Search each line below for the word "html" and list those that contain it.
--- Extracted entries Enclosed Below ---
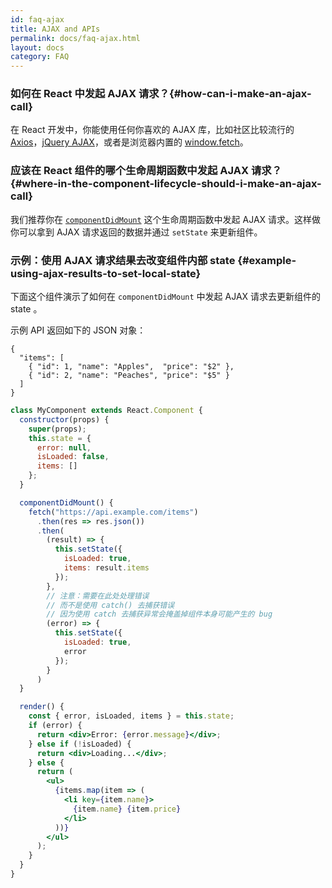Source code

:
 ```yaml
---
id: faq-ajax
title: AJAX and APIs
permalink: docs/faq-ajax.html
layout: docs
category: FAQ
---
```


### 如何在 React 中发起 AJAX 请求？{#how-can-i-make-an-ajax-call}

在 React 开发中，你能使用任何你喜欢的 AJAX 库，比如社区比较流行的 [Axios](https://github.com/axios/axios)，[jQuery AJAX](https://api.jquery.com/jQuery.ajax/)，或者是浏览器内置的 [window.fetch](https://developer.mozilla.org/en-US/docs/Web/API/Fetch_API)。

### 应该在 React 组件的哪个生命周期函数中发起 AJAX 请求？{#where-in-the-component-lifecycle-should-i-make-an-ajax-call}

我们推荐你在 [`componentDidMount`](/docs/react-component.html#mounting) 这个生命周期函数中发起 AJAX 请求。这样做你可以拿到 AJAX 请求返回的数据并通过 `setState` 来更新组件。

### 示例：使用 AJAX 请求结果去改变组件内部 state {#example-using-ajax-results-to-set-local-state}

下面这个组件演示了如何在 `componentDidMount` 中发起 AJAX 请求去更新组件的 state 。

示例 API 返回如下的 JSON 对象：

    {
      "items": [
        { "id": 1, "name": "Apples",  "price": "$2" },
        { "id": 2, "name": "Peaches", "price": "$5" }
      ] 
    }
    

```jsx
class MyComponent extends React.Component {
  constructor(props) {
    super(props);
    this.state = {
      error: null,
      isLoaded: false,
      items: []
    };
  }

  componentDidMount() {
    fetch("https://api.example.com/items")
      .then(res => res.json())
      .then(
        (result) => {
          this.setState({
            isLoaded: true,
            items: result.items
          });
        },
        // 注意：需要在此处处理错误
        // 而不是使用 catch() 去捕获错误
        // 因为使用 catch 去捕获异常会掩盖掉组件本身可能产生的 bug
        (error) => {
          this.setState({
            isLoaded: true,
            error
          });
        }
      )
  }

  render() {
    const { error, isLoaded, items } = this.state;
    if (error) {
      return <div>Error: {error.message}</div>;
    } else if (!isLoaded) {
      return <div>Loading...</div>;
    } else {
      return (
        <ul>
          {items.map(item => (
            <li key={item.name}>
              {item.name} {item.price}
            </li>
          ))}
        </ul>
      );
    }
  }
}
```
--- End of Enclosed Extracted entries ---
### Response area
permalink: docs/faq-ajax.html
我们推荐你在 [`componentDidMount`](/docs/react-component.html#mounting) 这个生命周期函数中发起 AJAX 请求。这样做你可以拿到 AJAX 请求返回的数据并通过 `setState` 来更新组件。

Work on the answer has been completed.